Assignment →
Only the number is wanted: how many lines of these entries contain the word "divisor"?

Data →
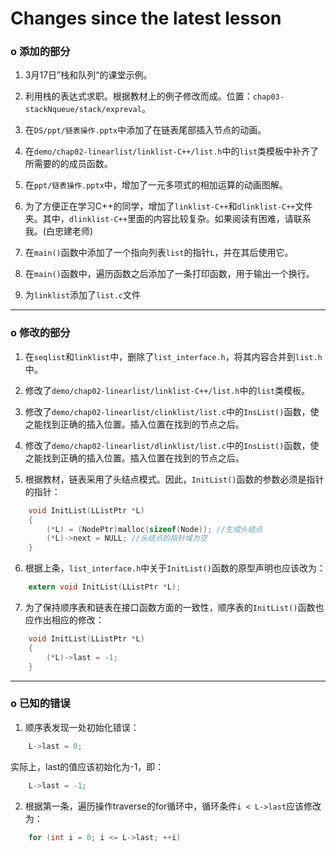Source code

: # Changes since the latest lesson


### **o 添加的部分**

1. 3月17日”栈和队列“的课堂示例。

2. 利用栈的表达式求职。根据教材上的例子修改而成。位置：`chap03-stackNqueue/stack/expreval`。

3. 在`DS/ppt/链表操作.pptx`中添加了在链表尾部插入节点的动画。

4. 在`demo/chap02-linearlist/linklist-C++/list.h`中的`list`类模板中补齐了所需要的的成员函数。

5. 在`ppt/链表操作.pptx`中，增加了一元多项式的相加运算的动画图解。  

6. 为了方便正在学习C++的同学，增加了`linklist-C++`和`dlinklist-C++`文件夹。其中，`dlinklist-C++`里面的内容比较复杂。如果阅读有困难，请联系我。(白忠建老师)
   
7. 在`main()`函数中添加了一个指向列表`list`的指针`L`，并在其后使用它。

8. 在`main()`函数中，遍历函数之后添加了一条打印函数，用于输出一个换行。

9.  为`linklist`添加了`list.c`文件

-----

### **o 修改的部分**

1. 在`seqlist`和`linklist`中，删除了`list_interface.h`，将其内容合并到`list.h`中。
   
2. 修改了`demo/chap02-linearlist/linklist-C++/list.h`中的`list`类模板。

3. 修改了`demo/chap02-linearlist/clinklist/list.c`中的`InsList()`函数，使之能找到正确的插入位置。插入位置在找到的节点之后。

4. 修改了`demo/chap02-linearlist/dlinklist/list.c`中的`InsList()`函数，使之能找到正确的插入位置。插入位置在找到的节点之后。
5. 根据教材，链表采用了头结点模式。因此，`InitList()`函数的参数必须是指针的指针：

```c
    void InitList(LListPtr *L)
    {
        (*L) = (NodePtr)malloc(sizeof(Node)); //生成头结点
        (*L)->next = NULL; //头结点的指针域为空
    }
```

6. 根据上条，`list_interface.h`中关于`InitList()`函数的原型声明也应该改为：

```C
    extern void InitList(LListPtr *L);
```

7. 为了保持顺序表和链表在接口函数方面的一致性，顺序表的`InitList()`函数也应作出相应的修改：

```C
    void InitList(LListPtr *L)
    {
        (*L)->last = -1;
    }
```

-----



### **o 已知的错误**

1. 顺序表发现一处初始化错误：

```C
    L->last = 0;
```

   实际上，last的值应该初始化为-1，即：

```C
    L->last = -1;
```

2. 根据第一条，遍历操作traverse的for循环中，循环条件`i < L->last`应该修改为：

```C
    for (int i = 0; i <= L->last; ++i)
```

---

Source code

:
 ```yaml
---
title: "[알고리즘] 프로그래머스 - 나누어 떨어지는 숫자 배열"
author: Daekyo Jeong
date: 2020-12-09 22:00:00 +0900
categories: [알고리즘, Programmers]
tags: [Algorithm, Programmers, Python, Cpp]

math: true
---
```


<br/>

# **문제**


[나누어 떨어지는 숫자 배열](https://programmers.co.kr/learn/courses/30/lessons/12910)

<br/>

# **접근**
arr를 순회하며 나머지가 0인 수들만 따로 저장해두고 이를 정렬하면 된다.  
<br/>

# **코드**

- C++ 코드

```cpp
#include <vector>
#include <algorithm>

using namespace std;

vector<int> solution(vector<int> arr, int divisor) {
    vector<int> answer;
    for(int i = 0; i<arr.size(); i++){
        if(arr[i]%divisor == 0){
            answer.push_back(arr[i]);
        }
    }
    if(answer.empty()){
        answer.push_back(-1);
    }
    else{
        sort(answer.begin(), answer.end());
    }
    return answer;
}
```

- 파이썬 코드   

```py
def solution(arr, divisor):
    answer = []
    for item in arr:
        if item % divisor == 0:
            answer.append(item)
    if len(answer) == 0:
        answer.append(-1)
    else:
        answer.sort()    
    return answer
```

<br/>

Solution for this problem →
4